Segment Start: INFORMATION

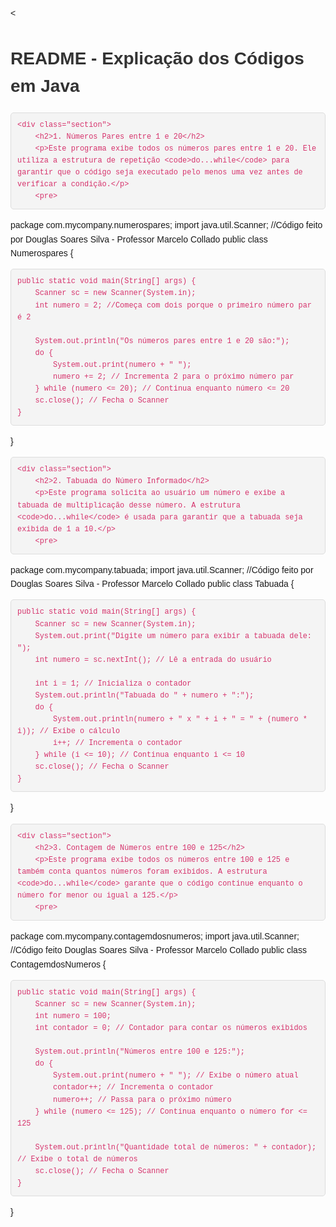 <!DOCTYPE html>
<html>
<head>
    <meta charset="UTF-8">
    <meta name="viewport" content="width=device-width, initial-scale=1.0">
    <    <style>
        body {
            font-family: Arial, sans-serif;
            line-height: 1.6;
        }
        h1, h2 {
            color: #333;
        }
        pre {
            background-color: #f4f4f4;
            padding: 10px;
            border-radius: 5px;
            border: 1px solid #ddd;
            overflow-x: auto;
        }
        code {
            background-color: #f4f4f4;
            font-family: Consolas, 'Courier New', monospace;
            color: #d6336c;
            padding: 2px 4px;
            border-radius: 4px;
        }
        .section {
            margin-bottom: 20px;
        }
    </style>
</head>
<body>
    <h1>README - Explicação dos Códigos em Java</h1>

    <div class="section">
        <h2>1. Números Pares entre 1 e 20</h2>
        <p>Este programa exibe todos os números pares entre 1 e 20. Ele utiliza a estrutura de repetição <code>do...while</code> para garantir que o código seja executado pelo menos uma vez antes de verificar a condição.</p>
        <pre>
package com.mycompany.numerospares;
import java.util.Scanner;
//Código feito por Douglas Soares Silva - Professor Marcelo Collado
public class Numerospares {

    public static void main(String[] args) {
        Scanner sc = new Scanner(System.in);
        int numero = 2; //Começa com dois porque o primeiro número par é 2

        System.out.println("Os números pares entre 1 e 20 são:");
        do {
            System.out.print(numero + " ");
            numero += 2; // Incrementa 2 para o próximo número par
        } while (numero <= 20); // Continua enquanto número <= 20
        sc.close(); // Fecha o Scanner
    }
}
        </pre>
    </div>

    <div class="section">
        <h2>2. Tabuada do Número Informado</h2>
        <p>Este programa solicita ao usuário um número e exibe a tabuada de multiplicação desse número. A estrutura <code>do...while</code> é usada para garantir que a tabuada seja exibida de 1 a 10.</p>
        <pre>
package com.mycompany.tabuada;
import java.util.Scanner;
//Código feito por Douglas Soares Silva - Professor Marcelo Collado
public class Tabuada {

    public static void main(String[] args) {
        Scanner sc = new Scanner(System.in);
        System.out.print("Digite um número para exibir a tabuada dele: ");
        int numero = sc.nextInt(); // Lê a entrada do usuário

        int i = 1; // Inicializa o contador
        System.out.println("Tabuada do " + numero + ":");
        do {
            System.out.println(numero + " x " + i + " = " + (numero * i)); // Exibe o cálculo
            i++; // Incrementa o contador
        } while (i <= 10); // Continua enquanto i <= 10
        sc.close(); // Fecha o Scanner
    }
}
        </pre>
    </div>

    <div class="section">
        <h2>3. Contagem de Números entre 100 e 125</h2>
        <p>Este programa exibe todos os números entre 100 e 125 e também conta quantos números foram exibidos. A estrutura <code>do...while</code> garante que o código continue enquanto o número for menor ou igual a 125.</p>
        <pre>
package com.mycompany.contagemdosnumeros;
import java.util.Scanner;
//Código feito Douglas Soares Silva - Professor Marcelo Collado
public class ContagemdosNumeros {

    public static void main(String[] args) {
        Scanner sc = new Scanner(System.in);
        int numero = 100;
        int contador = 0; // Contador para contar os números exibidos

        System.out.println("Números entre 100 e 125:");
        do {
            System.out.print(numero + " "); // Exibe o número atual
            contador++; // Incrementa o contador
            numero++; // Passa para o próximo número
        } while (numero <= 125); // Continua enquanto o número for <= 125

        System.out.println("Quantidade total de números: " + contador); // Exibe o total de números
        sc.close(); // Fecha o Scanner
    }
}
        </pre>
    </div>
</body>
</html>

Segment End: INFORMATION

> REQUIREMENT: Pictures aside, print every line of the material exactly.

> EXERCISE ANSWER:
 <!DOCTYPE html>
<html>
<head>
    <meta charset="UTF-8">
    <meta name="viewport" content="width=device-width, initial-scale=1.0">
    <    <style>
        body {
            font-family: Arial, sans-serif;
            line-height: 1.6;
        }
        h1, h2 {
            color: #333;
        }
        pre {
            background-color: #f4f4f4;
            padding: 10px;
            border-radius: 5px;
            border: 1px solid #ddd;
            overflow-x: auto;
        }
        code {
            background-color: #f4f4f4;
            font-family: Consolas, 'Courier New', monospace;
            color: #d6336c;
            padding: 2px 4px;
            border-radius: 4px;
        }
        .section {
            margin-bottom: 20px;
        }
    </style>
</head>
<body>
    <h1>README - Explicação dos Códigos em Java</h1>

    <div class="section">
        <h2>1. Números Pares entre 1 e 20</h2>
        <p>Este programa exibe todos os números pares entre 1 e 20. Ele utiliza a estrutura de repetição <code>do...while</code> para garantir que o código seja executado pelo menos uma vez antes de verificar a condição.</p>
        <pre>
package com.mycompany.numerospares;
import java.util.Scanner;
//Código feito por Douglas Soares Silva - Professor Marcelo Collado
public class Numerospares {

    public static void main(String[] args) {
        Scanner sc = new Scanner(System.in);
        int numero = 2; //Começa com dois porque o primeiro número par é 2

        System.out.println("Os números pares entre 1 e 20 são:");
        do {
            System.out.print(numero + " ");
            numero += 2; // Incrementa 2 para o próximo número par
        } while (numero <= 20); // Continua enquanto número <= 20
        sc.close(); // Fecha o Scanner
    }
}
        </pre>
    </div>

    <div class="section">
        <h2>2. Tabuada do Número Informado</h2>
        <p>Este programa solicita ao usuário um número e exibe a tabuada de multiplicação desse número. A estrutura <code>do...while</code> é usada para garantir que a tabuada seja exibida de 1 a 10.</p>
        <pre>
package com.mycompany.tabuada;
import java.util.Scanner;
//Código feito por Douglas Soares Silva - Professor Marcelo Collado
public class Tabuada {

    public static void main(String[] args) {
        Scanner sc = new Scanner(System.in);
        System.out.print("Digite um número para exibir a tabuada dele: ");
        int numero = sc.nextInt(); // Lê a entrada do usuário

        int i = 1; // Inicializa o contador
        System.out.println("Tabuada do " + numero + ":");
        do {
            System.out.println(numero + " x " + i + " = " + (numero * i)); // Exibe o cálculo
            i++; // Incrementa o contador
        } while (i <= 10); // Continua enquanto i <= 10
        sc.close(); // Fecha o Scanner
    }
}
        </pre>
    </div>

    <div class="section">
        <h2>3. Contagem de Números entre 100 e 125</h2>
        <p>Este programa exibe todos os números entre 100 e 125 e também conta quantos números foram exibidos. A estrutura <code>do...while</code> garante que o código continue enquanto o número for menor ou igual a 125.</p>
        <pre>
package com.mycompany.contagemdosnumeros;
import java.util.Scanner;
//Código feito Douglas Soares Silva - Professor Marcelo Collado
public class ContagemdosNumeros {

    public static void main(String[] args) {
        Scanner sc = new Scanner(System.in);
        int numero = 100;
        int contador = 0; // Contador para contar os números exibidos

        System.out.println("Números entre 100 e 125:");
        do {
            System.out.print(numero + " "); // Exibe o número atual
            contador++; // Incrementa o contador
            numero++; // Passa para o próximo número
        } while (numero <= 125); // Continua enquanto o número for <= 125

        System.out.println("Quantidade total de números: " + contador); // Exibe o total de números
        sc.close(); // Fecha o Scanner
    }
}
        </pre>
    </div>
</body>
</html>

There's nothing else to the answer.